In San Diego, there's not quite the same support. San Diego Mayor Kevin Faulconer floated a proposal to keep the Chargers by building a new stadium at the current Mission Valley site. The land is available, and the costs are lower.
However, Spanos dismissed that option, saying he wanted the stadium to be downtown. The team started the referendum drive without the support of Faulconer and most city politicians.
Faulconer finally came out in support of the project after getting assurances from the Chargers on a number of issues. However, other politicians, such as City Councilmember Chris Cate, are actively opposing the plan.
Cate is a member of a group called No Downtown Stadium, which calls the plan too risky and unsuitable for the neighborhood.
Many community leaders in East Village, where the stadium would be located, have spoken out against it. They believe that it’s too big and that there are better uses for the land, which is a key, lucrative piece of property.
Experts have questioned the worthiness of putting football stadiums in urban areas. Greg Meckstroth, an urban planner from Indianapolis, criticized Lucas Oil Stadium in a piece on the website Greater Greater Washington.
“The building’s sheer size and failure to incorporate any ground-floor retail or other use hampers active street life, especially unfortunate given the few times the stadium is actually used throughout the year. The result is a relative dead zone in an area of Indy that is in desperate need of good urban form to reactivate the area.”
That’s what stadium opponents fear will happen in San Diego.

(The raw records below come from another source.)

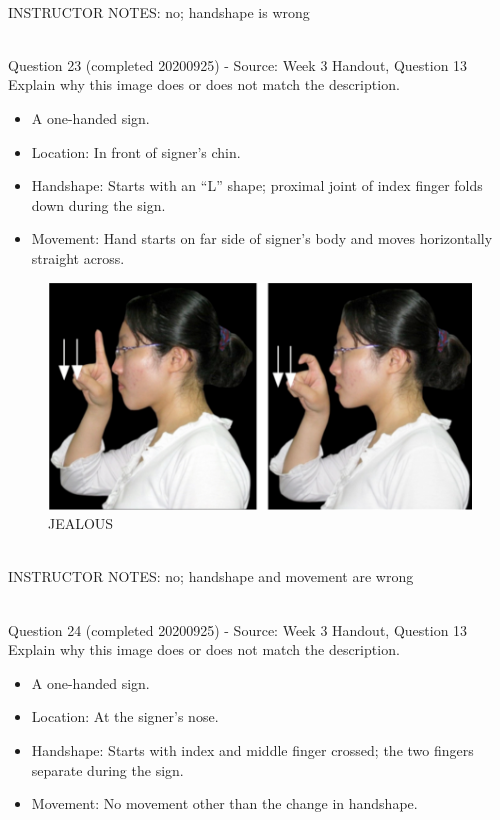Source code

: \documentclass[12pt]{article}
\begin{document}
~\\
INSTRUCTOR NOTES: no; handshape is wrong


~\\

{\large Question 23} (completed 20200925) - Source: Week 3 Handout, Question 13\\

Explain why this image does or does not match the description.\\

\begin{itemize} \item A one-handed sign. \item Location: In front of signer’s chin. \item Handshape: Starts with an “L” shape; proximal joint of index finger folds down during the sign. \item Movement: Hand starts on far side of signer’s body and moves horizontally straight across. \end{itemize}

\begin{figure}[H]
\includegraphics{../images/taiwansign_jealous.png}
\caption{JEALOUS}
\end{figure}

~\\
INSTRUCTOR NOTES: no; handshape and movement are wrong


~\\

{\large Question 24} (completed 20200925) - Source: Week 3 Handout, Question 13\\

Explain why this image does or does not match the description.\\

\begin{itemize} \item A one-handed sign. \item Location: At the signer’s nose. \item Handshape: Starts with index and middle finger crossed; the two fingers separate during the sign. \item Movement: No movement other than the change in handshape. \end{itemize}
\end{document}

However, the project does have the support of the San Diego Regional Chamber of Commerce, which is headed by former San Diego Mayor Jerry Sanders.
“We take pride in being an action-oriented business organization that works to continually move our region forward,” Sanders said in a recent news conference announcing the Chamber’s action.
Soon after, San Diego City Council member David Alvarez came out against the plan. We appear to be a city very much divided.
Some have wondered why the Chargers are bent on doing what appears to be a considerable long shot.
One speculation is that maybe they will defy all odds and win. And whatever investment the team is making for the effort would be rewarded quite handsomely.
Chargers front man Fred Maas has said the vote could be bolstered by the presidential election, which attracts more voters. These so-called low-propensity voters could help the effort, he told the Union-Tribune.
“Our research tells me they are huge Chargers supporters,” Maas said. “It blew me away.”
If the Chargers start the season with wins, it could also help.
The Chargers keep noting that local taxpayers are not footing the bill, since the money is coming from a hotel tax that tourists pay. However, stadium opponents note that the money is still public money, which could be used for other city needs, such as infrastructure improvements.
For Spanos, the risk arguably isn’t that great, since by staying in San Diego this year, he gets to play in a virtually rent-free stadium and put off paying a $550 million relocation fee for another year.
Plus, it could give him political coverage. If the stadium gets voted down, he can shrug his shoulders, make a sad face and woefully note that San Diego failed to pony up.
But, still, no NFL team has ever achieved what Spanos hopes will happen come November. Not even close.